Moloney has other advice for incoming freshman as well: Don’t let your fridge become a crypt. He said, “It makes the whole dorm smell like garbage.”
One of his roommates once left food in their fridge over spring break and when he returned it smelled awful.
Saxe Hall Director Ben Witt said incoming students should pack light.
Witt said it is always better too bring too little rather than too much, especially for those who have never lived with other roommates.
“There are people that are convinced they’re going to need an extra couch or recliner or a futon and they bring so much furniture they can’t even more around,” Witt said. “It’s not even comfortable.”
Moloney also said freshman should not forget about silverware when they move in.
“Bring plates, spoons and forks because the dining halls don’t like it when you take things,” Moloney said.
Witt said many students bring too much clothing, especially winter clothes in the summer.
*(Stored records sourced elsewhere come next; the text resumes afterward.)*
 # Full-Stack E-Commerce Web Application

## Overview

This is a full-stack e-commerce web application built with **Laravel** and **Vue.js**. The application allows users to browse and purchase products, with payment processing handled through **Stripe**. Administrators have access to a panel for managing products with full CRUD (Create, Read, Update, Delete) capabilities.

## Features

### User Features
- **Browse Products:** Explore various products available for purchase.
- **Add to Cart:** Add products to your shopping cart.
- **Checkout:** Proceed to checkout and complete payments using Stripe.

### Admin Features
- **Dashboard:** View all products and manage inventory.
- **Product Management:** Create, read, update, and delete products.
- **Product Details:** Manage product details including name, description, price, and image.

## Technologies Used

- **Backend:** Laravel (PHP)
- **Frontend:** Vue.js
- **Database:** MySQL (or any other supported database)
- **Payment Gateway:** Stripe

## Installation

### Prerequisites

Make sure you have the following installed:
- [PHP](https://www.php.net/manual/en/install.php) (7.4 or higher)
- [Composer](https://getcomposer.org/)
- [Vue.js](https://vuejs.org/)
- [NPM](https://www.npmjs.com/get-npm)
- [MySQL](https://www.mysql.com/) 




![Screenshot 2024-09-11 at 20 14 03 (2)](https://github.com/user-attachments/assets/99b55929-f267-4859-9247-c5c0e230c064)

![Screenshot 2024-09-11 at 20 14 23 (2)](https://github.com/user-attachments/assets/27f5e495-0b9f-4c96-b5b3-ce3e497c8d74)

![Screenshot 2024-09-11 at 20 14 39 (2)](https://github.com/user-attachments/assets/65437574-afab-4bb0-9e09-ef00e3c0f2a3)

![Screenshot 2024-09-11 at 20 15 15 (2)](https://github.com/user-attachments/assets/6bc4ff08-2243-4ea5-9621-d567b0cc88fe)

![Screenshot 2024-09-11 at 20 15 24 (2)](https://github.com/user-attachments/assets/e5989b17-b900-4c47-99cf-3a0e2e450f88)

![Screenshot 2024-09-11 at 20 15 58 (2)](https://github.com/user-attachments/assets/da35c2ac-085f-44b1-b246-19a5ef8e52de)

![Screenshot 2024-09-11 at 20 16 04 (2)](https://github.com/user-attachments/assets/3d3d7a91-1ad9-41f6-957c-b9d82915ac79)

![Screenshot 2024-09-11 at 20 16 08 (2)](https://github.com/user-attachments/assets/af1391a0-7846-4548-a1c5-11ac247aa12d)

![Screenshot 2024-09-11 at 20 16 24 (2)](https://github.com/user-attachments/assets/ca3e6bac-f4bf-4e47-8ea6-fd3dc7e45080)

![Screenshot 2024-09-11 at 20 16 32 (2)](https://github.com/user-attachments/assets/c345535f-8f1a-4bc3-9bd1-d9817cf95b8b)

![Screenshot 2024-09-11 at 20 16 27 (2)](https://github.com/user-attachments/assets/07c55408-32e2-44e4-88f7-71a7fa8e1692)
Students should’ve talked to each other before moving in to make sure they know who is bringing what, said Joan Schmidt, associate director of Residence Life. This way they can avoid taking a refrigerator they won’t need, she said.
Students should also know that microwaves are not allowed in the 2-bedroom suite-style halls, which Witt said includes basically everything except Fabiano, Celani, Campbell, Kessler and Kulhavi halls.
He said anything with a heated coil such as hot plates and warming grills are banned because they pose a fire hazard.
“If we had every room running a microwave at the same time we’d blow a fuze,” Witt said. “Especially with all of them having TVs and refrigerators.”
Schmidt said pets, candles, incense and weapons are not allowed in the residence halls.
But there are some things students should bring that the residence halls do not provide including bed linens and towels.
Toilet paper, shower curtains and mattress pads will all be provided, Witt said.
Luanne Goffnett has been the Barnes Hall Residence Hall Director since 1991. She said many students think only about things like color coordination and comfort when setting up their rooms.
She said they also need to consider studying, but noted that “studying is the last thing on their minds when they set up their room.”